The key to the Greek economic growth model is quite simple: growth leads to prosperity. It does not matter if this growth is driven by domestic policies (such as increasing tax rates and increasing subsidies) or external factors (such as raising the Euro against the Dollar). What matters most is that growth brings more people into the formal economic class of creditors, banks, multinational companies, and professionals. This class then uses its vast wealth to run the economy through a complex system of levers and weights. And because it has complete control of the economy through various levers and weights, it is able to secure the loyalty and compliance of the population.

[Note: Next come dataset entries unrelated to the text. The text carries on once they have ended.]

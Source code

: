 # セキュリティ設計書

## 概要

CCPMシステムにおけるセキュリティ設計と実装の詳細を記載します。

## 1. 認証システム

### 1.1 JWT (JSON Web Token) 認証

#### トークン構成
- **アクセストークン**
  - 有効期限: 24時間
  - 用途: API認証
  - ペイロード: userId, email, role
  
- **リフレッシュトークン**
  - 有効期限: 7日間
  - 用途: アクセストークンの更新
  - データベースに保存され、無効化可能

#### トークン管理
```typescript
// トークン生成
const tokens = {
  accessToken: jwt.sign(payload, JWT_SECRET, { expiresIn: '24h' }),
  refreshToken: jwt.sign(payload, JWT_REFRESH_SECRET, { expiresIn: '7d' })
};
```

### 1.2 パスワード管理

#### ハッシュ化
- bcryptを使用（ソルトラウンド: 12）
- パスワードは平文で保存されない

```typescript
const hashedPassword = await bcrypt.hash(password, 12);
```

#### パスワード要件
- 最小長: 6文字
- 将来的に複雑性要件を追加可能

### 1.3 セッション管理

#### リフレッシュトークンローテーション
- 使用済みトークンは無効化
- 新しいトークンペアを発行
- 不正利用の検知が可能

This Keynesian model is a key to the modern world. In fact, many theorists argue that it is the key to every successful model in the history of mankind. The key to the Greek model is the “trickle-down effect.” The Greek model uses a “leverage and cost” theory. For instance, if the investment community has high costs for creating new jobs and providing benefits to employees, they are likely to pass these costs along to consumers through lower wages and layoffs. If the investment community has low fixed costs for investments and corporate welfare programs, consumers are more likely to use their purchasing power to buy products that would otherwise be out of reach.
The Keynesian Economic growth model is also coupled with a political environment that is highly protectionist. Protectionism helps to maintain the economy in a stable position despite changing market conditions. Protectionist policies help the economy maintains its long term viability. And although this policy does not help individual citizens directly, it does help the economy as a whole.
The key to the Greek economic growth model is its ability to use economic leverage in a manner that is consistent with self-interest. As Thomas Carlyle said, “In the long run, what has grown is the thing that has made a man rich.” The Keynesian economic model puts forth a similar view of what makes a nation prosperous. A nation that has used economic leverage to build itself up is one that is likely to continue to prosper.
The key to the Greek growth model is its use of a mixed economic system. It does not focus on one form of development such as industrial growth or business specialization. Instead it looks to mix and match several forms of economic activity to increase overall value. When the various forms of economic activity are able to work together and pool resources, a stronger and more prosperous country is born. A mixed economic system is not only more sustainable, but also more intelligent and able to adjust to changing market conditions.
The Greek economic growth model also has another important attribute. In this model, the government plays a vital role. In other words, the government does not simply look to the market to provide the necessary resources to develop. Rather, the government ensures that the various forms of economic activity pool resources and make use of each others' services when possible. This is another key aspect of this model, which makes it so unique.
The Greek economic growth model is also . . . . . . unique in that it does not concentrate on a small group of individuals. Rather, it looks to build an infrastructure that spans the entire country and works with all parts of society. This provides the Greek government with the ability to take care of the needs of all citizens and distribute the profits they make to everyone equally. This is unlike the American government, which concentrates its attention on the business community and the stock market. By doing this, the government is spending far too much money on initiatives that benefit the very wealthy.
Finally, the Greek economic growth model enjoys a higher degree of legitimacy than most models. Unlike the American system, which is based upon meritocratic merit, Greek economic growth models are based upon need. For instance, people who are extremely vulnerable and in need of assistance will be provided with this help by the Greek government. This is something the American government is very hesitant to provide due to the fact that many of its citizens are not well off in need of assistance.